Ene went to play for Dinamo București where from 1962 to 1965 he helped the club win four consecutive Divizia A titles. In the first one he worked with three coaches, Traian Ionescu, Constantin Teașcă and Nicolae Dumitru, who gave him 20 appearances in which he scored 19 goals. In the following two, Dumitru and Ionescu used him in 19 matches in which he netted seven times in the first and in 14 with five goals scored in the second. In the last one he played 23 games, scoring 15 times under the guidance of Angelo Niculescu. Ene also won the 1963–64 Cupa României with The Red Dogs, coach Ionescu used him for the entire match in the 5–3 victory over rivals Steaua București in the final. He would score two goals in the league in the derby against Steaua, including one in a 3–2 victory.

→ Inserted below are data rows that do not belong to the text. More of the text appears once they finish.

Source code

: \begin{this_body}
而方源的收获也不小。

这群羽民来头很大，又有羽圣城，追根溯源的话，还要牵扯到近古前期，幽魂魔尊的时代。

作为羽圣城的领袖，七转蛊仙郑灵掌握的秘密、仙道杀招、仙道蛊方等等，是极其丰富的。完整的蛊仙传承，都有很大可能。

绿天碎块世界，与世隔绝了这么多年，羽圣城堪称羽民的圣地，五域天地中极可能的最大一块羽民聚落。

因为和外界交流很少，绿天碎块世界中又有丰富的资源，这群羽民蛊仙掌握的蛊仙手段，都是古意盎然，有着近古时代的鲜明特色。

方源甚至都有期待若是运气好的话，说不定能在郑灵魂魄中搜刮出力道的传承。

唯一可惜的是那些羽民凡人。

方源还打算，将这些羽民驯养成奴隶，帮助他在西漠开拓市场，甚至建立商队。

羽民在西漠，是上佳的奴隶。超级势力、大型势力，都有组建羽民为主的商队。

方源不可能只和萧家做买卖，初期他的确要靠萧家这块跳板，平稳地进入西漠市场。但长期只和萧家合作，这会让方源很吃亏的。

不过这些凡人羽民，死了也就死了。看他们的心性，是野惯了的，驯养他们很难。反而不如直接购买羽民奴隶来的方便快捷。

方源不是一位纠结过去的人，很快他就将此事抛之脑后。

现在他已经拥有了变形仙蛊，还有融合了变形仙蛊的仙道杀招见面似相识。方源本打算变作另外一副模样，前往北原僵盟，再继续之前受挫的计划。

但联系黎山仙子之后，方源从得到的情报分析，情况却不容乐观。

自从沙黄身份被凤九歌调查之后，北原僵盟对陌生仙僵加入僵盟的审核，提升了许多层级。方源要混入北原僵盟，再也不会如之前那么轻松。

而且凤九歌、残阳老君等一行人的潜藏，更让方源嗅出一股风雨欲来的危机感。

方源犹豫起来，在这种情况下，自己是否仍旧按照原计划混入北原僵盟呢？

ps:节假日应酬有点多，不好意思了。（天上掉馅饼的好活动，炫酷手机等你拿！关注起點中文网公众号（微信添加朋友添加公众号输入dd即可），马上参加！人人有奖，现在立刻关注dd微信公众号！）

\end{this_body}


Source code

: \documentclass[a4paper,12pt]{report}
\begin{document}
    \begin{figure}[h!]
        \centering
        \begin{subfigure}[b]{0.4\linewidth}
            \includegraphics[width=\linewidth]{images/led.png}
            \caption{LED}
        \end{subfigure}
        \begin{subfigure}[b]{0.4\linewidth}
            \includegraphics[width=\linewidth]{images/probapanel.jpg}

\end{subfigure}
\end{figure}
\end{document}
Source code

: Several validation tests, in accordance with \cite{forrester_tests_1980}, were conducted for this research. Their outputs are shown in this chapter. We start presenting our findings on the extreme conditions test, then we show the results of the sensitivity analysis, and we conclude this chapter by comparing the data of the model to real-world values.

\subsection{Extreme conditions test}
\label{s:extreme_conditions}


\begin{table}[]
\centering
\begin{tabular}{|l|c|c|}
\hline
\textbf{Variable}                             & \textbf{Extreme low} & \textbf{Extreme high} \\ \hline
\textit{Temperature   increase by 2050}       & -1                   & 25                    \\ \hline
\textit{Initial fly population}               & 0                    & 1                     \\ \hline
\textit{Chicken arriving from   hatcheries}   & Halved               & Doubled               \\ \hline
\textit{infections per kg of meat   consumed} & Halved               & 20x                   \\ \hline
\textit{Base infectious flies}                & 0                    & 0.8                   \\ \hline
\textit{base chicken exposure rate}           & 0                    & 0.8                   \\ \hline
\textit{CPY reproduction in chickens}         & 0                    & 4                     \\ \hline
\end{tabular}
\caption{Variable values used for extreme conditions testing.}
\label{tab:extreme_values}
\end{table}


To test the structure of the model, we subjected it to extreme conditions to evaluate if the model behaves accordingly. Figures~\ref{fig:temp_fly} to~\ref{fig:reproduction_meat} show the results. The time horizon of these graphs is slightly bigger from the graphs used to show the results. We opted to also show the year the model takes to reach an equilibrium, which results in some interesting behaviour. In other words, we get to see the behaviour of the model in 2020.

Ene played in 11 European Cup matches in which he scored two goals. In the 1963–64 edition they got past East Germany champion Motor Jena, but were eliminated in the next phase by Real Madrid. In the 1965–66 campaign, he scored two goals against Denmark's champion, Boldklubben 1909 which helped Dinamo advance to the next round. There, they were eliminated by Inter Milan, winners of the previous two seasons of the competition, but earned a historical 2–1 victory in the first leg.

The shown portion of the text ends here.